Ospedale "Guzzardi" di Vittoria si rifà il look

Aggiudicazione lavori di Ortopedia, Ginecologia, Pediatria e Chirurgia vascolare Foto Corrierediragusa.it

Due milioni e 200 mila euro per il polo ospedaliero «Guzzardi» di Vittoria (foto). Niente male per festeggiare la Pasqua. «Finanziamenti ex articolo 20 della legge regionale- dice il rup, Gaetano Cilia- che serviranno per cambiare il volto in 4 reparti del nosocomio vittoriese». Il direttore sanitario Pino Drago conferma. «L’apertura delle buste è prevista per il 24 aprile, la gara d’appalto la sta gestendo l’Urega». Finalmente qualcosa si muove. Progetto vecchio, certo, che viene tirato fuori dal cassetto per rifare il look all’ospedale di Vittoria, nosocomio in trincea spesso dimenticato dagli strateghi sanitari regionali e locali, che pure vanta, per tradizione, punte di eccellenza da mettere invidia persino ai grandi ospedali metropolitani. Prima di entrare nei reparti che dovranno essere rifatti ex novo, vediamo il crono programma che si è dato l’amministrazione sanitaria. Alla data del 24 aprile, giorno d’apertura delle buste, si dovranno aggiungere i soliti 35 giorni dei tempi tecnici previsti dalla legge per verificare tutti gli adempimenti contemplati nelle gare d’appalto pubbliche.
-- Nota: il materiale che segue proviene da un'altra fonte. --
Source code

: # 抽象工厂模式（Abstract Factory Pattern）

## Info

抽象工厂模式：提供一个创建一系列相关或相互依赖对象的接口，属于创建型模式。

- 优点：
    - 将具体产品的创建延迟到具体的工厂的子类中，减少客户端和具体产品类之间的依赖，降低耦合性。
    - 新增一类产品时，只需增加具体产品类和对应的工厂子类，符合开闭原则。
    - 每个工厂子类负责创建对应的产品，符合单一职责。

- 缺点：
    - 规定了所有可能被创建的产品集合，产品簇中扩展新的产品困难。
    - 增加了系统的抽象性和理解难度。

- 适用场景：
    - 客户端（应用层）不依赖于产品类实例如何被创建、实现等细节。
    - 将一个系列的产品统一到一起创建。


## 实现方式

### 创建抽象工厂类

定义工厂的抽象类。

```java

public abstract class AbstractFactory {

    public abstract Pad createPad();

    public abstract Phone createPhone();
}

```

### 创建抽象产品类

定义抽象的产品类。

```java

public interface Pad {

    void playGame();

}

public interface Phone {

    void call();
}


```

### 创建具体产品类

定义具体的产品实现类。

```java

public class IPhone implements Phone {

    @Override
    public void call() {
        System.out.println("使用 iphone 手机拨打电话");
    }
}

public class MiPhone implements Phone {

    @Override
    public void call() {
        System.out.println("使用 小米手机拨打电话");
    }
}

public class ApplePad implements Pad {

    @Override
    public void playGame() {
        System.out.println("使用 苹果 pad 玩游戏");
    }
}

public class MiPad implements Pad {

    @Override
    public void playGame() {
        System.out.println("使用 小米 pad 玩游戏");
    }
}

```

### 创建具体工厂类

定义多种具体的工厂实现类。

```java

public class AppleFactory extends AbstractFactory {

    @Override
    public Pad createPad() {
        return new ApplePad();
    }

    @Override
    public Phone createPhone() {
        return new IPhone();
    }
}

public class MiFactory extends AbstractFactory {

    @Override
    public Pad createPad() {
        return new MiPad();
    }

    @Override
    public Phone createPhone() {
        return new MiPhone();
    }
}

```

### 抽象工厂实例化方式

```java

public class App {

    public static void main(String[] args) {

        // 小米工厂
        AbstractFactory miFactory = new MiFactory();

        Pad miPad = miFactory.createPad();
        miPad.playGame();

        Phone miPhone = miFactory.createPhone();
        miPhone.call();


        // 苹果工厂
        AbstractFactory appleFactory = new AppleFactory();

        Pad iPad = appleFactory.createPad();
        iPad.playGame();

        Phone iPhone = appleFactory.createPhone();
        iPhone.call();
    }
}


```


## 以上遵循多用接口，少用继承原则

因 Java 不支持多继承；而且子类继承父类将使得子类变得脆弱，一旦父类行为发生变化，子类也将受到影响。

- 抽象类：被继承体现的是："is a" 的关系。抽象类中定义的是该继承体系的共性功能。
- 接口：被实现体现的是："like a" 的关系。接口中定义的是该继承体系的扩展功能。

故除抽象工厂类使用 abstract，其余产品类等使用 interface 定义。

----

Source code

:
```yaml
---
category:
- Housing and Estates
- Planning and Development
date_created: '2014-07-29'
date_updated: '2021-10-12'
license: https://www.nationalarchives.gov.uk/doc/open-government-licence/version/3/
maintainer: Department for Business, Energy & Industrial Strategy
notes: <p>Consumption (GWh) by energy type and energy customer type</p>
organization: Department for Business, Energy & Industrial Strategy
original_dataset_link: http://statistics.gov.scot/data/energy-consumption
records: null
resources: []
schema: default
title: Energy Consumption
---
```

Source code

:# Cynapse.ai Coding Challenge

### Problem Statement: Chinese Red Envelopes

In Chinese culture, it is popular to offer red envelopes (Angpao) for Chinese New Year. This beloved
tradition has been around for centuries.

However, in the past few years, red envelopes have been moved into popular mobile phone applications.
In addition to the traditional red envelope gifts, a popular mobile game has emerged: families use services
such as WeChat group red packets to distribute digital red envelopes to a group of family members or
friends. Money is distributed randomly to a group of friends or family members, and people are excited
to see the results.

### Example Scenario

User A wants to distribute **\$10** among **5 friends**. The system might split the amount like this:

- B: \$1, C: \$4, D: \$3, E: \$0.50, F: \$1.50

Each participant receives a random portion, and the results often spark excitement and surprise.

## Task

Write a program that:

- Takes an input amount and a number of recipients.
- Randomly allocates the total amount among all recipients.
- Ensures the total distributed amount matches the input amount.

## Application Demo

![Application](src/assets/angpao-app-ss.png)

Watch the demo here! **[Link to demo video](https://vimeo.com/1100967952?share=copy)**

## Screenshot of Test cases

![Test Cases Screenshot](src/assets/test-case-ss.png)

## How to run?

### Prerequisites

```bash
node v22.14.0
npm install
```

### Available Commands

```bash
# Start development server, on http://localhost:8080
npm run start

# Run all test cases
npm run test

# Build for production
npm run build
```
Secondo il rup Cilia, se non ci saranno intoppi e ricorsi vari i lavori dovrebbero iniziare per il mese di giugno, nella speranza di concludere in 12 mesi. Un anno di sofferenze per pazienti e parenti, con la speranza di avere 5 nuovi reparti degni di chiamarsi luoghi di cura.

I reparti interessati alla rivoluzione radicale sia per l’edilizia che per l’impiantistica, riguardano la Ginecologia, che rimane al pianterreno dove attualmente si trova. La Pediatria, che si sposta dal 5 al piano terra, dove è giusto che stia accanto al reparto della neonatalità. La Chirurgia vascolare che dal piano terra sale al 4° piano. L’Ortopedia, che rimane al 3° piano. Reparto, questo, insieme alla Chirurgia generale, veramente di trincea in una città di 60 mila abitanti, con alta presenza di stranieri immigrati e romeni, dove per incidenti stradali e politraumi vari non ha un attimo di pace di giorno e di notte.

Nell’Ortopedia diretta dal professore Tullio Russo, punto di eccellenza e di riferimento per quanto riguarda gli interventi alla colonna vertebrale, i lavori di allargamento della sala gessi erano già iniziati e completati l’anno scorso. Adesso si mette mano al reparto dove stanno i pazienti, al momento devastato, oltre che dalla mancanza di manutenzione, dalla totale assenza di cultura del cittadino circa la salvaguardia del bene pubblico. In totale, i 5 reparti citati, contano circa 50 posti letto. La Ginecologia 20, l’Ortopedia 16, la Vascolare 18 e la Pediatria 12. Le stanze saranno prevalentemente doppie, con un paio di singole per ogni reparto così come prevede la legge. Tutte le stanze avranno il bagno in camera. Lavori necessari che renderanno più confortevole e dignitoso un luogo di sofferenza.